▸ **DATA EXTRACTS**
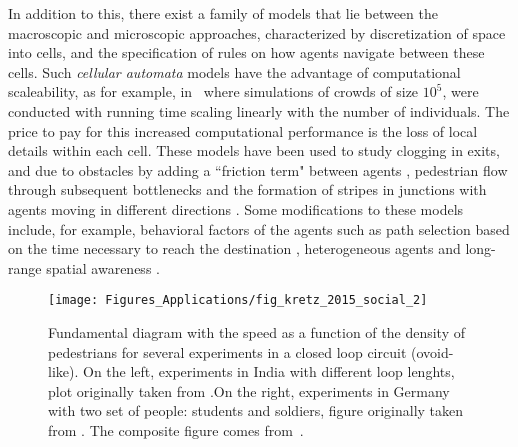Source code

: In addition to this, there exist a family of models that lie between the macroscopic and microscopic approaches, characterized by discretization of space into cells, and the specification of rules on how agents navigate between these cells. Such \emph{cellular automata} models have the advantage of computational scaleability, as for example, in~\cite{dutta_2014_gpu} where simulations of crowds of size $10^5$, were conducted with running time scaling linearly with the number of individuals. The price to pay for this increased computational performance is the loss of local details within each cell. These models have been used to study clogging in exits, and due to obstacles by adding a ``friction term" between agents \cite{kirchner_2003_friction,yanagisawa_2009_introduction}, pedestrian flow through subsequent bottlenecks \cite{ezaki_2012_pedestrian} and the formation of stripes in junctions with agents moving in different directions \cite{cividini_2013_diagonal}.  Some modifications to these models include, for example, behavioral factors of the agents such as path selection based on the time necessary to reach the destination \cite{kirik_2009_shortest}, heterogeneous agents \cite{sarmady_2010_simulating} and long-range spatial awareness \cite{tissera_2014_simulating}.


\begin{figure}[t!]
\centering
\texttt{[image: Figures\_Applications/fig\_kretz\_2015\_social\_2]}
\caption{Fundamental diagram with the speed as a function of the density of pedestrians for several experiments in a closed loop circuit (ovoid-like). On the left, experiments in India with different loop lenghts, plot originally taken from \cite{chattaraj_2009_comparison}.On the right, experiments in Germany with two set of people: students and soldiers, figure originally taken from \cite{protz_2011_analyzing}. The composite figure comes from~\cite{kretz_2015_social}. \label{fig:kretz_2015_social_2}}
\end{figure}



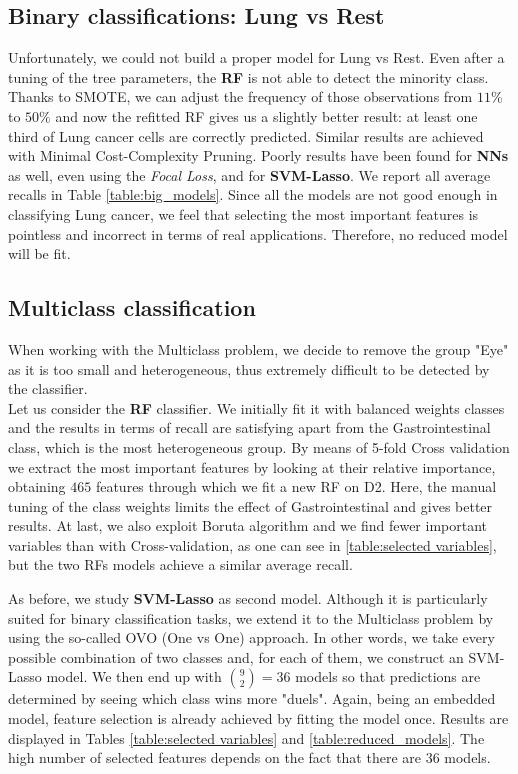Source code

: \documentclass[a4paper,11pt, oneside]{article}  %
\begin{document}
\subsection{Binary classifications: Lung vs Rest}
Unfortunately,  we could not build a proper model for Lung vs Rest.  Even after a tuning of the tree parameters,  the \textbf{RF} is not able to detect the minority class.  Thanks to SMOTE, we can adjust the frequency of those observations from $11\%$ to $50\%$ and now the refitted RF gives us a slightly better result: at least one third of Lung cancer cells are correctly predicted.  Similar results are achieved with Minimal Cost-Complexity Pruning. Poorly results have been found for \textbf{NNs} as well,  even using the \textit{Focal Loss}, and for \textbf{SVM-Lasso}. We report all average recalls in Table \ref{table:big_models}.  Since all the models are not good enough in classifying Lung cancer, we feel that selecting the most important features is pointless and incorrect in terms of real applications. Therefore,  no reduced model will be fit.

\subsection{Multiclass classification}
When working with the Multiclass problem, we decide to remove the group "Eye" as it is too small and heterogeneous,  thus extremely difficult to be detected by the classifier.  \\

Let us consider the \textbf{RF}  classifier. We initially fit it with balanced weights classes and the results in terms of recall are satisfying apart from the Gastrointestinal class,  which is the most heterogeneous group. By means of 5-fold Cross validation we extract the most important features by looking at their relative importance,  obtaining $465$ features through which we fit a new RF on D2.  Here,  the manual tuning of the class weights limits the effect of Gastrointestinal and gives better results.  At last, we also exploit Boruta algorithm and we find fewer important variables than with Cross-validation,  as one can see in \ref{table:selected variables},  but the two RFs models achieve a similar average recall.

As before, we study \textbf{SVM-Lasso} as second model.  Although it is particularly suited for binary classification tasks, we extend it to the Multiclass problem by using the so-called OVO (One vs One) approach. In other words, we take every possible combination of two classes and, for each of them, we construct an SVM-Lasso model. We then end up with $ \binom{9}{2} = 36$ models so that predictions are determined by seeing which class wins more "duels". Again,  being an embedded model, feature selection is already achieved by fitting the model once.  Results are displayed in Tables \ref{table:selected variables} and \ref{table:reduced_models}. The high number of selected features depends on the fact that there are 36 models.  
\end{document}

▸ **TRY IT**
Where does the string "classifier" appear in the records? Copy every line that holds it.

▸ **REPLY TO THE EXERCISE**
When working with the Multiclass problem, we decide to remove the group "Eye" as it is too small and heterogeneous,  thus extremely difficult to be detected by the classifier.  \\
Let us consider the \textbf{RF}  classifier. We initially fit it with balanced weights classes and the results in terms of recall are satisfying apart from the Gastrointestinal class,  which is the most heterogeneous group. By means of 5-fold Cross validation we extract the most important features by looking at their relative importance,  obtaining $465$ features through which we fit a new RF on D2.  Here,  the manual tuning of the class weights limits the effect of Gastrointestinal and gives better results.  At last, we also exploit Boruta algorithm and we find fewer important variables than with Cross-validation,  as one can see in \ref{table:selected variables},  but the two RFs models achieve a similar average recall.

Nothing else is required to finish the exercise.